## Required action
If a line below contains the word "packages", count it. Please give the total and nothing else.

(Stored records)
-*-
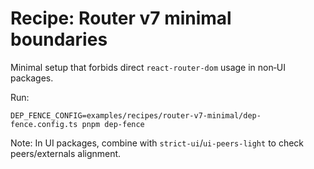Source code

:# Recipe: Router v7 minimal boundaries

Minimal setup that forbids direct `react-router-dom` usage in non‑UI packages.

Run:
```
DEP_FENCE_CONFIG=examples/recipes/router-v7-minimal/dep-fence.config.ts pnpm dep-fence
```

Note: In UI packages, combine with `strict-ui`/`ui-peers-light` to check peers/externals alignment.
-*-
## Result
2